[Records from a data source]
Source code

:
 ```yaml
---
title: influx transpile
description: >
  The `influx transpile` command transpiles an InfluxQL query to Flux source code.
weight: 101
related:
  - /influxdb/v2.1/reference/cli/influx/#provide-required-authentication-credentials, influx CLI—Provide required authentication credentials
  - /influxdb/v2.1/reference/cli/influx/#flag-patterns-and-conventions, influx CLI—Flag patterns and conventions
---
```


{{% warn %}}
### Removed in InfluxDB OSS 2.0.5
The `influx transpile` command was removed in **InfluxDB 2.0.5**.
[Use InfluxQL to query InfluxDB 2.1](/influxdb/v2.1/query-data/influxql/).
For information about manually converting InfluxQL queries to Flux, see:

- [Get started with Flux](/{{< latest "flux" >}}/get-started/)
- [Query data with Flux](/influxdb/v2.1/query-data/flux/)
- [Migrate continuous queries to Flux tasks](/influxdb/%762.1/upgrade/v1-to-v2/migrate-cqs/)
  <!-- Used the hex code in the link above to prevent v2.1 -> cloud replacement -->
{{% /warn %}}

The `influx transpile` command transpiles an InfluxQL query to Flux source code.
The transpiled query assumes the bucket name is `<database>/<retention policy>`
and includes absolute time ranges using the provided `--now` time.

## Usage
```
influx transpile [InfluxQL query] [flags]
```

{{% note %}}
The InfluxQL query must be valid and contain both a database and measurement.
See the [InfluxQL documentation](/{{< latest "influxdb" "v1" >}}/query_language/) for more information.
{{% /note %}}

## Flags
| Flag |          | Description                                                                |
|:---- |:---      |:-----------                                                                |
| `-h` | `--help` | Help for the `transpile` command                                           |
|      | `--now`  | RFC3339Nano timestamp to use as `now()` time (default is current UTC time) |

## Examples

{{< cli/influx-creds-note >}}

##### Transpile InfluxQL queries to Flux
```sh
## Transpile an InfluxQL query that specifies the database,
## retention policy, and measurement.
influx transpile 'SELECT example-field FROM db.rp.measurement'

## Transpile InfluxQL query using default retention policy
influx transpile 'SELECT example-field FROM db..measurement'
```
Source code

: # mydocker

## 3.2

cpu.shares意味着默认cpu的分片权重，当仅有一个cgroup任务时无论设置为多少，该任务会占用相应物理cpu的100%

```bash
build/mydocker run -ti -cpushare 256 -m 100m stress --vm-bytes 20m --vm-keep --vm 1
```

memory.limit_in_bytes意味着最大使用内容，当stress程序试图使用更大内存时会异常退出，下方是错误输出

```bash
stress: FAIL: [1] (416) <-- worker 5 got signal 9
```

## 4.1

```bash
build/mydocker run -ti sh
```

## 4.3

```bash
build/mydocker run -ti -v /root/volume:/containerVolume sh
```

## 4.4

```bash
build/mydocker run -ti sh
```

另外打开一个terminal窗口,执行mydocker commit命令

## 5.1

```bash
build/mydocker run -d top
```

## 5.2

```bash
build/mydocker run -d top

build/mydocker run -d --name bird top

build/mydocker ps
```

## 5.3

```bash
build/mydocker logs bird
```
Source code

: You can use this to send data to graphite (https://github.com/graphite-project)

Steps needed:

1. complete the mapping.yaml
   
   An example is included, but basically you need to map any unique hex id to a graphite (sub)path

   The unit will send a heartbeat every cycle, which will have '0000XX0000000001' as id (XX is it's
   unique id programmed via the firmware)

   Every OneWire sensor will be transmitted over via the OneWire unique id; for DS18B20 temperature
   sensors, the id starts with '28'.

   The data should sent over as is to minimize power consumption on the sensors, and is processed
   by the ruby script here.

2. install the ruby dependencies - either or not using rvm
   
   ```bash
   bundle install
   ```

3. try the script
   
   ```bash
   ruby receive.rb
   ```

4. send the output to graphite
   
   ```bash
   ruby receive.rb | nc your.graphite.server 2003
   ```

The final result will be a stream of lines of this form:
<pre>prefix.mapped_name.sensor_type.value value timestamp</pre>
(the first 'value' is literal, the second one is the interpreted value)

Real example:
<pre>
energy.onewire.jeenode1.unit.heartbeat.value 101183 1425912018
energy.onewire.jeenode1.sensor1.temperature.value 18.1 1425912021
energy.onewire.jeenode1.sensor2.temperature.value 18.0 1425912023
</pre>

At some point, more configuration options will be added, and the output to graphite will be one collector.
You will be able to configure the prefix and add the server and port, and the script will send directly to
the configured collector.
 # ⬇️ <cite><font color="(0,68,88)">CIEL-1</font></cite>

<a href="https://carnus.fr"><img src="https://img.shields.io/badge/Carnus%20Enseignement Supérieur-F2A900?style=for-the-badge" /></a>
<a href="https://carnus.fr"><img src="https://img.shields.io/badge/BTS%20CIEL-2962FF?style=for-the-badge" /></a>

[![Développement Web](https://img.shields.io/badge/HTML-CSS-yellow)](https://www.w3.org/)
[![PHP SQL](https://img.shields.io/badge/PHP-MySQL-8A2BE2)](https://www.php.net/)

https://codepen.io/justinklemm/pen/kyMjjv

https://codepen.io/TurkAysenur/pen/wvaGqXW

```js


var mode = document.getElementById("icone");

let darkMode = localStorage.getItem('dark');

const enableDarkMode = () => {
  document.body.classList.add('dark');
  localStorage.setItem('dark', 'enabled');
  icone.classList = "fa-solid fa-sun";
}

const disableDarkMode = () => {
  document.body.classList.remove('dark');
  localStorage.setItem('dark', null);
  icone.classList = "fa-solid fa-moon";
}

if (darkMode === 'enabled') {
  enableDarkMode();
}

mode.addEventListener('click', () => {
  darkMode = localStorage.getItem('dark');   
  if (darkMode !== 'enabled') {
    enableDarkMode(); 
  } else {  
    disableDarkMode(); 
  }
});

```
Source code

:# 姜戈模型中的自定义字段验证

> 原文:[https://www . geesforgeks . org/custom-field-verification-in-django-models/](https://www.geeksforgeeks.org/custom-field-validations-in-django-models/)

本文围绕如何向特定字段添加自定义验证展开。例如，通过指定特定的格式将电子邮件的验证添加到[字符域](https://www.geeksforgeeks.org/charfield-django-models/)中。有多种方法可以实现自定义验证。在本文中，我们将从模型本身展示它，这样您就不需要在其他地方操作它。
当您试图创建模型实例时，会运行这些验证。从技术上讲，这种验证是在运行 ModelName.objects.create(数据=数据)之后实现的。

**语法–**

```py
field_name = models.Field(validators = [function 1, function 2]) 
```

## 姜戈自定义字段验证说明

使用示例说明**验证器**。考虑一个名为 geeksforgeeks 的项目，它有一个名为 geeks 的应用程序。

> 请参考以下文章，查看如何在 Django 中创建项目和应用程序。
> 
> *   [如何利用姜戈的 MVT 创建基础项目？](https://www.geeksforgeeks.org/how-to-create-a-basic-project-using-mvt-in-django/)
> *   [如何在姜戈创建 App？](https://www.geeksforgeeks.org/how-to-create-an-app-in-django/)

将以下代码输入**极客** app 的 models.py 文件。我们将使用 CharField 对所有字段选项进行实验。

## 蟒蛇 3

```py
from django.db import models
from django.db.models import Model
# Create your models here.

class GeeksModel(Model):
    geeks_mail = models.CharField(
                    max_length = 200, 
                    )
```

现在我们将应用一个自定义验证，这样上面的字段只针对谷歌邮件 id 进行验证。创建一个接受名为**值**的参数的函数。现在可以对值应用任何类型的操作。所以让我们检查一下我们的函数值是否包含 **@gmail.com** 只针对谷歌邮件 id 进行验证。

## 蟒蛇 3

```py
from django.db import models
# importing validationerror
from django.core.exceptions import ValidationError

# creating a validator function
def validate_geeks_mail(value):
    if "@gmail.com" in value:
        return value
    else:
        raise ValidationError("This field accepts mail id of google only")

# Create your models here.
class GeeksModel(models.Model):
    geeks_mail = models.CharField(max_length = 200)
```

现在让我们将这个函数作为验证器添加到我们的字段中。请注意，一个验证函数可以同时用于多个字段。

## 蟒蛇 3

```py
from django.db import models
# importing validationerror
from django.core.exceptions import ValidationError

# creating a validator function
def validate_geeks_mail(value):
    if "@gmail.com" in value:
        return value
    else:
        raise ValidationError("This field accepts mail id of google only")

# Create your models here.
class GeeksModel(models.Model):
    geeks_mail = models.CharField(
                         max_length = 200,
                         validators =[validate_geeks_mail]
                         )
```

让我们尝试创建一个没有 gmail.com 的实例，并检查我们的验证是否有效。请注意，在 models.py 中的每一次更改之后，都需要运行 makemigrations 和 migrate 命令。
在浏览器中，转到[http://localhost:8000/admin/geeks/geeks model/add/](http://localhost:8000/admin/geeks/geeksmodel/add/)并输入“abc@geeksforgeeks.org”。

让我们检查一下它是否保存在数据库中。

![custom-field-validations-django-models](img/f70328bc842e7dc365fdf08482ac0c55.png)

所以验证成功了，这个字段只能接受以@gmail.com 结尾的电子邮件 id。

§ PROBLEM REQUIREMENTS
Where a line of the data contains "build", copy that line.

§ WRITTEN SOLUTION
build/mydocker run -ti -cpushare 256 -m 100m stress --vm-bytes 20m --vm-keep --vm 1
build/mydocker run -ti sh
build/mydocker run -ti -v /root/volume:/containerVolume sh
build/mydocker run -ti sh
build/mydocker run -d top
build/mydocker run -d top
build/mydocker run -d --name bird top
build/mydocker ps
build/mydocker logs bird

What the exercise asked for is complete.